August 2020
Wenn man zwischen Manfredonia und Bari entlang der Küste Apuliens segelt, kann man beim genauen Hinsehen ein Gebäude im Hinterland der Küste erkennen. Dort liegt das Castel del Monte, vielleicht das berühmteste Bauwerk Friedrichs II. (1194 – 1250).

52 Jahre lang war er König von Sizilien, 38 Jahre lang deutscher König und 30 Jahre lang römisch-deutscher Kaiser. Geherrscht hat der Staufer über ein Reich von Sizilien bis an die Nordsee, unterbrochen nur vom Herrschaftsbereich des Papstes, mit dem es regelmäßig Ärger gab. Viele Burgen und Kirchen in Apulien und Sizilien sind unter seiner Herrschaft gebaut worden, nicht zuletzt das Castel del Monte. Residiert hat er dort jedoch nie und es ist bis heute nicht klar, welche Funktion dieses Bauwerk haben sollte. Festung oder Jagdschloss, man weiß es nicht.
Bekannt ist es wegen seines markanten achteckigen Grundrisses mit achteckigen Türmen an jeder Ecke und einem achteckigen Innenhof. Sozusagen ein fraktales Gebäude.

Als Startpunkt für eine Radtour dorthin bietet sich Trani an, das wegen seiner berühmten zweistöckigen Kathedrale direkt am Ufer selbst ein lohnendes Ziel ist.

Leider war der kleine Stadthafen in der Hochsaison belegt. So beginnt die nachfolgende Beschreibung einer Fahrt zum Castel del Monte in Bisceglie, einem weniger bekannten Ort etwa fünf Meilen weiter südöstlich. Dort liegt man gut geschützt mit Blick auf die würfelförmigen Häuser der Altstadt und mit einer großen Auswahl an Restaurants direkt am Hafen.

Die im folgenden beschriebene Strecke führt in etwa 30 km zum Ziel, erst leicht, dann etwas stärker ansteigend bis zu einer Höhe von etwa 550m. Damit ist sie weit weniger anstrengend als die benachbarte Tour von Manfredonia zum Monte Sant‘ Angelo, aber in der sommerlichen Hitze Apuliens dennoch eine kleine sportliche Herausforderung.

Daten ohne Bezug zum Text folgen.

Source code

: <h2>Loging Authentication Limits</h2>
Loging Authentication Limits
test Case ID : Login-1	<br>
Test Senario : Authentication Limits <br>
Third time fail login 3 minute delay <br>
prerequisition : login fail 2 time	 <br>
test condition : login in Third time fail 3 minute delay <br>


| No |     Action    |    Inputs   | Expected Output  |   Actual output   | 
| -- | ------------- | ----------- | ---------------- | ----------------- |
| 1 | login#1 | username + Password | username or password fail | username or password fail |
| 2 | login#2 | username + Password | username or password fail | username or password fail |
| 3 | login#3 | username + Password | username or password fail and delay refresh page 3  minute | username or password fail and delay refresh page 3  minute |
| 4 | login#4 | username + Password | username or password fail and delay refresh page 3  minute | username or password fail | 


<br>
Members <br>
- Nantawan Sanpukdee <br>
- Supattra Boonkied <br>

Vom Hafen aus startet die Fahrt rechts vorbei an der ummauerten Altstadt von Bisceglie und dann über die Bahnlinie hinweg. Danach folgt man einer kleinen Straße mit wenig Verkehr durch die apulische Ebene mit ihren endlosen Pflanzungen von Olivenbäumen:

Nach etwa einer Stunde Olivenbaum-Radeln erreicht man den Ort Corato, der mit einigen Cafés und Bars zu einer Pause einlädt und – wie könnte es anders sein – Namensgeber einer Olivensorte, der Coratina, ist. Danach wird es anstrengender, denn die Landschaft verändert sich. Es geht spürbar bergan über einige Hügel hinweg, auf denen nicht mehr Olivenbäume, sondern Wein wächst.
Entlang der Straße sieht man immer wieder die typischen Hütten Apuliens, die sogenannten Trulli. Hier gleich eine ganze „Reihenhaussiedlung“ :

Charakteristisch ist das Dach dieser Hütten: Ein „falsches Gewölbe“, bei dem die Steine ohne sich gegenseitig abzustützen mit jeder Lage immer enger gelegt werden und dadurch einen spitz zulaufenden steinernen Kegel formen.
Einige Kilometer weiter wird zum ersten Mal das Ziel sichtbar, immer noch weit entfernt oben auf einem kleinen Berg:

Der letzte Teil des Anstiegs verläuft durch einen Kiefernwald – der kühle Schatten ist dem Radler im August durchaus willkommen:

Wenn man endlich das Kastell auf dem Gipfel des Berges erreicht hat……..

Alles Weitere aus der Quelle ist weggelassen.